(Exercise directions)
Please retype every entry as written, and keep the pictures out.

----------------------------------------

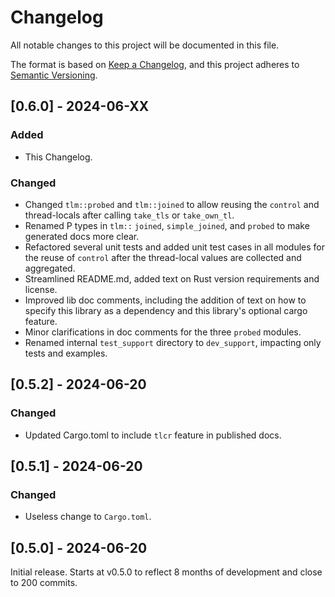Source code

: # Changelog

All notable changes to this project will be documented in this file.

The format is based on [Keep a Changelog](https://keepachangelog.com/en/1.1.0/),
and this project adheres to [Semantic Versioning](https://semver.org/spec/v2.0.0.html).

## [0.6.0] - 2024-06-XX

### Added

- This Changelog.

### Changed

- Changed `tlm::probed` and `tlm::joined` to allow reusing the `control` and thread-locals after calling `take_tls` or `take_own_tl`.
- Renamed P types in `tlm::` `joined`, `simple_joined`, and `probed` to make generated docs more clear.
- Refactored several unit tests and added unit test cases in all modules for the reuse of `control` after the thread-local values are collected and aggregated.
- Streamlined README.md, added text on Rust version requirements and license.
- Improved lib doc comments, including the addition of text on how to specify this library as a dependency and this library's optional cargo feature.
- Minor clarifications in doc comments for the three `probed` modules.
- Renamed internal `test_support` directory to `dev_support`, impacting only tests and examples.

## [0.5.2] - 2024-06-20

### Changed

- Updated Cargo.toml to include `tlcr` feature in published docs.

## [0.5.1] - 2024-06-20

### Changed

- Useless change to `Cargo.toml`.

## [0.5.0] - 2024-06-20

Initial release. Starts at v0.5.0 to reflect 8 months of development and close to 200 commits.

----------------------------------------

(Solution for this problem)
Source code

: # Changelog

All notable changes to this project will be documented in this file.

The format is based on [Keep a Changelog](https://keepachangelog.com/en/1.1.0/),
and this project adheres to [Semantic Versioning](https://semver.org/spec/v2.0.0.html).

## [0.6.0] - 2024-06-XX

### Added

- This Changelog.

### Changed

- Changed `tlm::probed` and `tlm::joined` to allow reusing the `control` and thread-locals after calling `take_tls` or `take_own_tl`.
- Renamed P types in `tlm::` `joined`, `simple_joined`, and `probed` to make generated docs more clear.
- Refactored several unit tests and added unit test cases in all modules for the reuse of `control` after the thread-local values are collected and aggregated.
- Streamlined README.md, added text on Rust version requirements and license.
- Improved lib doc comments, including the addition of text on how to specify this library as a dependency and this library's optional cargo feature.
- Minor clarifications in doc comments for the three `probed` modules.
- Renamed internal `test_support` directory to `dev_support`, impacting only tests and examples.

## [0.5.2] - 2024-06-20

### Changed

- Updated Cargo.toml to include `tlcr` feature in published docs.

## [0.5.1] - 2024-06-20

### Changed

- Useless change to `Cargo.toml`.

## [0.5.0] - 2024-06-20

Initial release. Starts at v0.5.0 to reflect 8 months of development and close to 200 commits.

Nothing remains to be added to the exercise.